Whether you’re a reader or a reader/writer, reading manga is almost always a win-win: a win for the author, a win for you, and a win for your would-be audience as a writer if you are one.
Manga, for those who are unaware, are Japanese graphic novels. As you’ve probably guessed, America doesn’t exactly have a colossal collection of manga, which is sad.
On a happier note, there are some places where you can find fairly good collections: in stores like Barnes and Noble, Books-A-Million, and other chain bookstores; big-city libraries; and sometimes—sometimes—local libraries will have small-medium collections. In addition, you can find certain titles online (manga that haven’t been licensed yet).
Like any other genre, manga isn’t for everyone—but you’ll never know if you don’t try it, right?
As readers (and writers with a reader’s eye), we generally want to read things that are enjoyable, interesting, and informative…which is why manga is such a good choice!
Alright, maybe manga isn’t exactly what most would call ‘informative’ unless we’re investigating slightly-out-of-the-norm Japanese culture, but it’s easy to read, hilarious, and undeniably quirky—which, to me, is interesting.

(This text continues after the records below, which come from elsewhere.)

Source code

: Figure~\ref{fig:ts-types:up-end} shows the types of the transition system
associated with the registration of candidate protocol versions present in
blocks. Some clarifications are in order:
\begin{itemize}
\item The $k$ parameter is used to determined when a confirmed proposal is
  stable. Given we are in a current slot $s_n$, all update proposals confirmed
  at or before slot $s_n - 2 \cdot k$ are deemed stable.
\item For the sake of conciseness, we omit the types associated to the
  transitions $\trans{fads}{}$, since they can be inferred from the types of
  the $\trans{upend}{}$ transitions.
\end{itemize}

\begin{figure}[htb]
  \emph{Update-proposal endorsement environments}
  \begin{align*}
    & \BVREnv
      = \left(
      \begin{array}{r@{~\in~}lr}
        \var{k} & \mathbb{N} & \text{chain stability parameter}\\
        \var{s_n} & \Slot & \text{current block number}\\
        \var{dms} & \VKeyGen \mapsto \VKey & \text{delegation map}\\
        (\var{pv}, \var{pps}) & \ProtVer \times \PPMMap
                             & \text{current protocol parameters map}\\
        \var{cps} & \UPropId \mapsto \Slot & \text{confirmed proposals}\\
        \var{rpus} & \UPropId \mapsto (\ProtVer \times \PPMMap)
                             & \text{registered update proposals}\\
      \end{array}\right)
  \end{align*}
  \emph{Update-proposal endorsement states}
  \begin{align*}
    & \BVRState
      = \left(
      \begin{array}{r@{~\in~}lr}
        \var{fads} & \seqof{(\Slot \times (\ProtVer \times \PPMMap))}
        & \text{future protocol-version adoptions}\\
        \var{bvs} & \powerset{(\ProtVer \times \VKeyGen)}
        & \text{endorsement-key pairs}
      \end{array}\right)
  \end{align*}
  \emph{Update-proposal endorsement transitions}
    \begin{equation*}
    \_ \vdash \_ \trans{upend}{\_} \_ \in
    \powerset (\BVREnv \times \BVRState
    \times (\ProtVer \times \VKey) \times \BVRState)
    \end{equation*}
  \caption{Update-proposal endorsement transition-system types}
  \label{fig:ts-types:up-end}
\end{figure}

As writers, we want to read things that are all of the above with a particular bent toward craft. After all, one of the most important components of developing our craft as writers is reading. Reading everything. (Although, now that I think about it, “everything” is a bit intimidating…)
Anyway, most authors recommend a wide array of novels inside and outside of your typical genre—along with short stories/nonfiction shorts, poems, and screenplays. Authors also tend to recommend watching movies and noting what directors have placed in settings to create ambiance, plot/character movement, etc.
But reading manga is rarely recommended…which is why I am recommending it for us now.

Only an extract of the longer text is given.